Maud : Oui, mais tout de même, je ne me verrais pas faire cette remarque à mon dentiste, ou à mon gynécologue. Niveau tableaux, on dirait qu’ils ont été peints par… (Elle laisse la phrase en suspens, n’osant pas dire « votre fille »)
Le psy : Qu’ils ont été peints par qui ?
Maud : (Confuse) Rien. Pardon.
Le psy : Allez, dites-le : peints par ma fille.
Maud : (Se justifiant) Écoutez, je n’aime pas trop la peinture abstraite. Je suis plutôt du genre paysages bucoliques, avec chiens qui courent dans les sous-bois. (Désignant le tableau) Ce tableau on dirait… (Elle laisse la phrase en suspens)
Le psy : On dirait ?
Maud : On dirait… (Idem)
Le psy : Allez, lancez-vous. C’est un bon exercice. L’avantage de la peinture abstraite, c’est de provoquer chez chacun une interprétation différente.
Maud : Quelle est la vôtre ?
Le psy : Ce n’est pas à moi de m’exprimer, mais à vous.
Maud : (Après un temps) On dirait Roger lorsqu’il me fait l’amour.
Le psy : Lequel ?
Maud : Mon mari, bien sûr.
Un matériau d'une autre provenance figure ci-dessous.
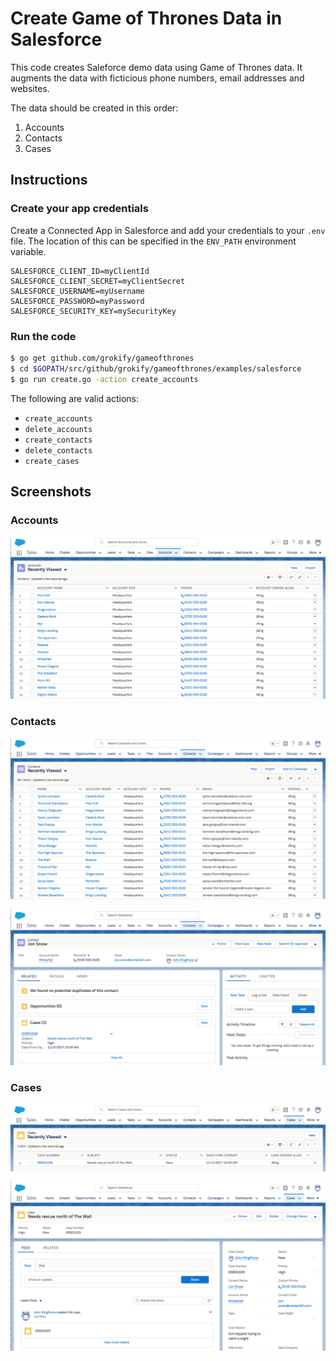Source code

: # Create Game of Thrones Data in Salesforce

This code creates Saleforce demo data using Game of Thrones data. It augments the data with ficticious phone numbers, email addresses and websites.

The data should be created in this order:

1. Accounts
2. Contacts
3. Cases

## Instructions

### Create your app credentials

Create a Connected App in Salesforce and add your credentials to your `.env` file. The location of this can be specified in the `ENV_PATH` environment variable.

```
SALESFORCE_CLIENT_ID=myClientId
SALESFORCE_CLIENT_SECRET=myClientSecret
SALESFORCE_USERNAME=myUsername
SALESFORCE_PASSWORD=myPassword
SALESFORCE_SECURITY_KEY=mySecurityKey
```

### Run the code

```bash
$ go get github.com/grokify/gameofthrones
$ cd $GOPATH/src/github/grokify/gameofthrones/examples/salesforce
$ go run create.go -action create_accounts
```

The following are valid actions:

* `create_accounts`
* `delete_accounts`
* `create_contacts`
* `delete_contacts`
* `create_cases`

## Screenshots

### Accounts

![](salesforce_demo_accounts.png "")

### Contacts

![](salesforce_demo_contacts.png "")

![](salesforce_demo_contact.png "")

### Cases

![](salesforce_demo_cases.png "")

![](salesforce_demo_case.png "")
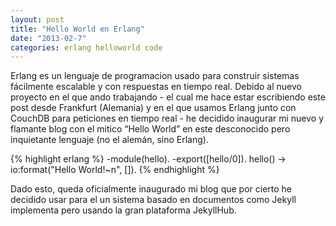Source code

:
 ```yaml
---
layout: post
title: "Hello World en Erlang"
date: "2013-02-7"
categories: erlang helloworld code
---
```


Erlang es un lenguaje de programacion usado para construir sistemas fácilmente escalable y con respuestas en tiempo real.<!--more--> Debido al nuevo proyecto en el que ando trabajando - el cual me hace estar escribiendo este post desde Frankfurt (Alemania) y en el que usamos Erlang junto con CouchDB para peticiones en tiempo real - he decidido inaugurar mi nuevo y flamante blog con el mitico “Hello World” en este desconocido pero inquietante lenguaje (no el alemán, sino Erlang).

{% highlight erlang %}
-module(hello).
-export([hello/0]).
hello() -> io:format("Hello World!~n", []).
{% endhighlight %}

Dado esto, queda oficialmente inaugurado mi blog que por cierto he decidido usar para el un sistema basado en documentos como Jekyll implementa pero usando la gran plataforma JekyllHub.
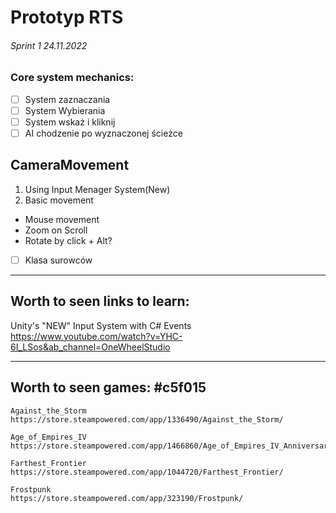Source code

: # Prototyp RTS

###### Sprint 1 24.11.2022

### Core system mechanics:

- [ ] System zaznaczania
- [ ] System Wybierania
- [ ] System wskaż i kliknij
- [ ] AI chodzenie po wyznaczonej ścieżce

## CameraMovement
1. Using Input Menager System(New)
2. Basic movement
  - Mouse movement
  - Zoom on Scroll
  - Rotate by click + Alt?




- [ ] Klasa surowców



___
## Worth to seen links to learn:
Unity's "NEW" Input System with C# Events
https://www.youtube.com/watch?v=YHC-6I_LSos&ab_channel=OneWheelStudio




___
## Worth to seen games: #c5f015
```
Against_the_Storm 
https://store.steampowered.com/app/1336490/Against_the_Storm/

Age_of_Empires_IV
https://store.steampowered.com/app/1466860/Age_of_Empires_IV_Anniversary_Edition/

Farthest_Frontier
https://store.steampowered.com/app/1044720/Farthest_Frontier/

Frostpunk
https://store.steampowered.com/app/323190/Frostpunk/

```
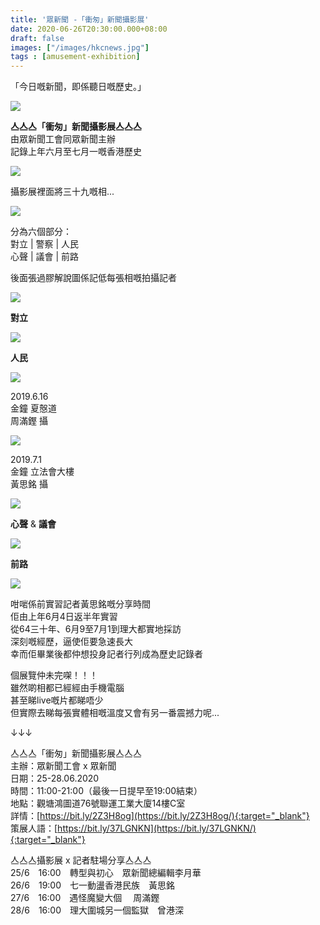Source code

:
 ```yaml
---
title: '眾新聞 -「衝匆」新聞攝影展'
date: 2020-06-26T20:30:00.000+08:00
draft: false
images: ["/images/hkcnews.jpg"]
tags : [amusement-exhibition]
---
```


「今日嘅新聞，即係聽日嘅歷史。」

![](/images/hkcnews.jpg)

**亼亼亼「衝匆」新聞攝影展亼亼亼**   
由眾新聞工會同眾新聞主辦  
記錄上年六月至七月一嘅香港歷史

![](/images/hkcnews1.jpg)

攝影展裡面將三十九嘅相...

![](/images/hkcnews4.jpg)

分為六個部分：  
對立 | 警察 | 人民  
心聲 | 議會 | 前路  

後面張過膠解說圖係記低每張相嘅拍攝記者

![](/images/hkcnews2.jpg)

**對立**

![](/images/hkcnews3.jpg)

**人民**

![](/images/hkcnews5.jpg)

2019.6.16  
金鐘 夏慤道  
周滿鏗 攝

![](/images/hkcnews6.jpg)

2019.7.1  
金鐘 立法會大樓  
黃思銘 攝

![](/images/hkcnews7.jpg)

**心聲** & **議會**

![](/images/hkcnews8.jpg)

**前路**

![](/images/hkcnews9.jpg)

咁啱係前實習記者黃思銘嘅分享時間  
佢由上年6月4日返半年實習  
從64三十年、6月9至7月1到理大都實地採訪  
深刻嘅經歷，逼使佢要急速長大  
幸而佢畢業後都仲想投身記者行列成為歷史記錄者


個展覽仲未完㗎！！！  
雖然啲相都已經經由手機電腦  
甚至睇live嘅片都睇唔少  
但實際去睇每張實體相嘅溫度又會有另一番震撼力呢...  

↓↓↓

亼亼亼「衝匆」新聞攝影展亼亼亼  
主辦：眾新聞工會 x 眾新聞    
日期：25-28.06.2020  
時間：11:00-21:00（最後一日提早至19:00結束）  
地點：觀塘鴻圖道76號聯運工業大廈14樓C室  
詳情：[https://bit.ly/2Z3H8og](https://bit.ly/2Z3H8og/){:target="_blank"}  
策展人語：[https://bit.ly/37LGNKN](https://bit.ly/37LGNKN/){:target="_blank"}  

亼亼亼攝影展 x 記者駐場分享亼亼亼    
25/6　16:00　轉型與初心　眾新聞總編輯李月華  
26/6　19:00　七一動盪香港民族　黃思銘  
27/6　16:00　遇怪魔變大個 　周滿鏗  
28/6　16:00　理大圍城另一個監獄　曾港深  
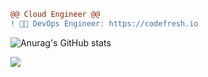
 ```diff
@@ Cloud Engineer @@
! 👨‍💻 DevOps Engineer: https://codefresh.io
```
![Anurag's GitHub stats](https://github-readme-stats.vercel.app/api?username=korenyoni&count_private=true&theme=synthwave&show_icons=true)

![](https://komarev.com/ghpvc/?username=korenyoni&color=2b2139)

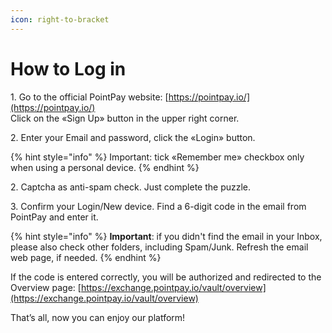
 ```yaml
---
icon: right-to-bracket
---
```


# How to Log in

1\. Go to the official PointPay website: [https://pointpay.io/](https://pointpay.io/) \
Click on the «Sign Up» button in the upper right corner.

2\. Enter your Email and password, click the «Login» button.

{% hint style="info" %}
&#x20;Important: tick «Remember me» checkbox only when using a personal device.
{% endhint %}

2\. Captcha as anti-spam check. Just complete the puzzle.

3\. Confirm your Login/New device. Find a 6-digit code in the email from PointPay and enter it.

{% hint style="info" %}
**Important**: if you didn't find the email in your Inbox, please also check other folders, including Spam/Junk. Refresh the email web page, if needed.
{% endhint %}

If the code is entered correctly, you will be authorized and redirected to the Overview page: [https://exchange.pointpay.io/vault/overview](https://exchange.pointpay.io/vault/overview)

That’s all, now you can enjoy our platform!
C’est du n’importe quoi… En plus, il ne bande pres… (Elle laisse la phrase en suspens) Euh, pardon. Il n’a presque plus d’érections.
Le psy : Mais vous avez dit : “bander’’.
Maud : Je ne sais pas ce qu’il m’a pris.
Le psy : La thérapie, madame Plotin. Lâchez-vous. (Pause) Donc, votre mari ne bande presque plus.
Maud : Non. Rien à voir avec Roger. Lui c’est du dur, du béton et… (Elle se met à rire) Ha ! Ha ! Ça y est, ça m’est revenu.
Le psy : Quoi ?
Maud : La chose honteuse que je n’osais pas vous raconter.
Le psy : Eh bien ?
Maud : (Rigolant) Ha ! Ha ! S’il remplissait son compte autant qu’il me remplit, il serait milliardaire.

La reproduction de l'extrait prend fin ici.